Assignment: Write out the records that follow exactly. Do not include pictures.

Extracted material:
#####

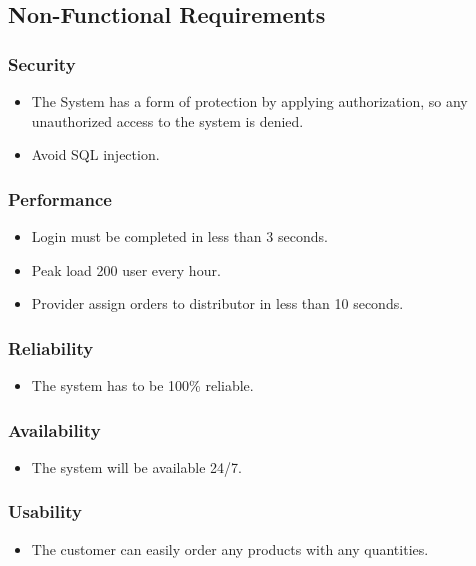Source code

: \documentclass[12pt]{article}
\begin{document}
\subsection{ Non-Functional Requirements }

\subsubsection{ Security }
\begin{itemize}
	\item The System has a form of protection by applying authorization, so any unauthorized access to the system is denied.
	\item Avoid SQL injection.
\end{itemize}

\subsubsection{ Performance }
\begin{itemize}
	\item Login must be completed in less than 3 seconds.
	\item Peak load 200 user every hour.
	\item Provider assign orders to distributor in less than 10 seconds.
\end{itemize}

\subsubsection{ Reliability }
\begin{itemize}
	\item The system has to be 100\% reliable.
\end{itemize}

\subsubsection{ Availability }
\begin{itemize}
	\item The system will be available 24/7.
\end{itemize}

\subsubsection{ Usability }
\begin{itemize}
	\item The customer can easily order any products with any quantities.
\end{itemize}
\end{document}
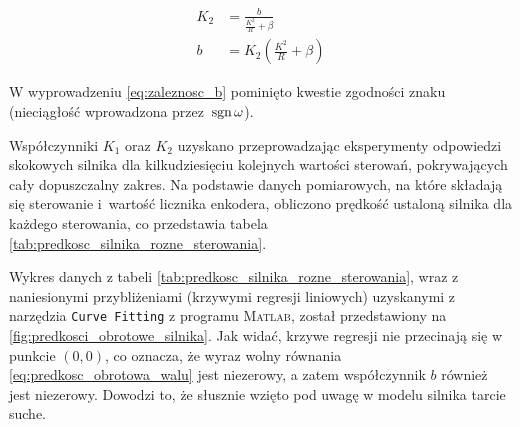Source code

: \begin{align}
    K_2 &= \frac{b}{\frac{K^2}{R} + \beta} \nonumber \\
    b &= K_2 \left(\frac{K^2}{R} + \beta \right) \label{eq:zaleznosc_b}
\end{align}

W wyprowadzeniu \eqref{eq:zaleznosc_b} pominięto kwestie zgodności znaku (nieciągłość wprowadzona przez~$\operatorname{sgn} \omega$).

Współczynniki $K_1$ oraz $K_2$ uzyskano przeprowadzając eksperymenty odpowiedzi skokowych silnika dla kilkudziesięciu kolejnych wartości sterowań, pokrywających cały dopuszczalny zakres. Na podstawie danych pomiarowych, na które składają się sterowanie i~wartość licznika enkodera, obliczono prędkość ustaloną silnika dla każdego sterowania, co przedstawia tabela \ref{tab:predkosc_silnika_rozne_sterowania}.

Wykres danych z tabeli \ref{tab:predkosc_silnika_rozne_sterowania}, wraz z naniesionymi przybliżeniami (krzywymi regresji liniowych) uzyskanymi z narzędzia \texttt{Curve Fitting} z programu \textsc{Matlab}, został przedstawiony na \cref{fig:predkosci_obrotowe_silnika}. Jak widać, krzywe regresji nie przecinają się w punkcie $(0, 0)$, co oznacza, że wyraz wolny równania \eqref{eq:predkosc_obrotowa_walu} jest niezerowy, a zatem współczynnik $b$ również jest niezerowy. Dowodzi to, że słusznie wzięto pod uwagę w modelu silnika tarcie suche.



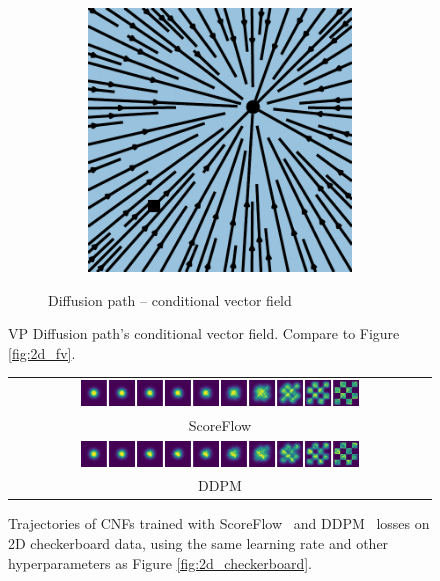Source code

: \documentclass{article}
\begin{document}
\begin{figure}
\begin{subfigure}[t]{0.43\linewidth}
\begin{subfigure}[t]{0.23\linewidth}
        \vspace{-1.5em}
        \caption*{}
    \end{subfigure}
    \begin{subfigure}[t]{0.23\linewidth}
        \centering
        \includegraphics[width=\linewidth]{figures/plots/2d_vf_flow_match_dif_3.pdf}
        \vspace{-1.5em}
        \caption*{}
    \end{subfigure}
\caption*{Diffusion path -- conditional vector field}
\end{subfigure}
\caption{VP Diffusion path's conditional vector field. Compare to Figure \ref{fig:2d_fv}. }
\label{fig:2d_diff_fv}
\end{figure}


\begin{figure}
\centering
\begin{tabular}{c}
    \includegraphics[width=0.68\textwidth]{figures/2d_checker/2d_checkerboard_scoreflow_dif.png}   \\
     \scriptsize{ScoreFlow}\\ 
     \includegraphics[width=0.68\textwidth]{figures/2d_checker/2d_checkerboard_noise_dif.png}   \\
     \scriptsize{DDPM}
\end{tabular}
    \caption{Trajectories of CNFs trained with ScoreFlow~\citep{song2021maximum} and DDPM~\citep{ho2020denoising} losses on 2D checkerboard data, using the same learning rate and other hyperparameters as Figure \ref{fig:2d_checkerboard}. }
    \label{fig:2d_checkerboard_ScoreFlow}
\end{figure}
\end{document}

#####

Answer below:
Source code

: \documentclass[12pt]{article}
\begin{document}
\subsection{ Non-Functional Requirements }

\subsubsection{ Security }
\begin{itemize}
	\item The System has a form of protection by applying authorization, so any unauthorized access to the system is denied.
	\item Avoid SQL injection.
\end{itemize}

\subsubsection{ Performance }
\begin{itemize}
	\item Login must be completed in less than 3 seconds.
	\item Peak load 200 user every hour.
	\item Provider assign orders to distributor in less than 10 seconds.
\end{itemize}

\subsubsection{ Reliability }
\begin{itemize}
	\item The system has to be 100\% reliable.
\end{itemize}

\subsubsection{ Availability }
\begin{itemize}
	\item The system will be available 24/7.
\end{itemize}

\subsubsection{ Usability }
\begin{itemize}
	\item The customer can easily order any products with any quantities.
\end{itemize}
\end{document}
Source code

: \begin{align}
    K_2 &= \frac{b}{\frac{K^2}{R} + \beta} \nonumber \\
    b &= K_2 \left(\frac{K^2}{R} + \beta \right) \label{eq:zaleznosc_b}
\end{align}

W wyprowadzeniu \eqref{eq:zaleznosc_b} pominięto kwestie zgodności znaku (nieciągłość wprowadzona przez~$\operatorname{sgn} \omega$).

Współczynniki $K_1$ oraz $K_2$ uzyskano przeprowadzając eksperymenty odpowiedzi skokowych silnika dla kilkudziesięciu kolejnych wartości sterowań, pokrywających cały dopuszczalny zakres. Na podstawie danych pomiarowych, na które składają się sterowanie i~wartość licznika enkodera, obliczono prędkość ustaloną silnika dla każdego sterowania, co przedstawia tabela \ref{tab:predkosc_silnika_rozne_sterowania}.

Wykres danych z tabeli \ref{tab:predkosc_silnika_rozne_sterowania}, wraz z naniesionymi przybliżeniami (krzywymi regresji liniowych) uzyskanymi z narzędzia \texttt{Curve Fitting} z programu \textsc{Matlab}, został przedstawiony na \cref{fig:predkosci_obrotowe_silnika}. Jak widać, krzywe regresji nie przecinają się w punkcie $(0, 0)$, co oznacza, że wyraz wolny równania \eqref{eq:predkosc_obrotowa_walu} jest niezerowy, a zatem współczynnik $b$ również jest niezerowy. Dowodzi to, że słusznie wzięto pod uwagę w modelu silnika tarcie suche.



Source code

: \documentclass{article}
\begin{document}
\begin{figure}
\begin{subfigure}[t]{0.43\linewidth}
\begin{subfigure}[t]{0.23\linewidth}
        \vspace{-1.5em}
        \caption*{}
    \end{subfigure}
    \begin{subfigure}[t]{0.23\linewidth}
        \centering
        \includegraphics[width=\linewidth]{figures/plots/2d_vf_flow_match_dif_3.pdf}
        \vspace{-1.5em}
        \caption*{}
    \end{subfigure}
\caption*{Diffusion path -- conditional vector field}
\end{subfigure}
\caption{VP Diffusion path's conditional vector field. Compare to Figure \ref{fig:2d_fv}. }
\label{fig:2d_diff_fv}
\end{figure}


\begin{figure}
\centering
\begin{tabular}{c}
    \includegraphics[width=0.68\textwidth]{figures/2d_checker/2d_checkerboard_scoreflow_dif.png}   \\
     \scriptsize{ScoreFlow}\\ 
     \includegraphics[width=0.68\textwidth]{figures/2d_checker/2d_checkerboard_noise_dif.png}   \\
     \scriptsize{DDPM}
\end{tabular}
    \caption{Trajectories of CNFs trained with ScoreFlow~\citep{song2021maximum} and DDPM~\citep{ho2020denoising} losses on 2D checkerboard data, using the same learning rate and other hyperparameters as Figure \ref{fig:2d_checkerboard}. }
    \label{fig:2d_checkerboard_ScoreFlow}
\end{figure}
\end{document}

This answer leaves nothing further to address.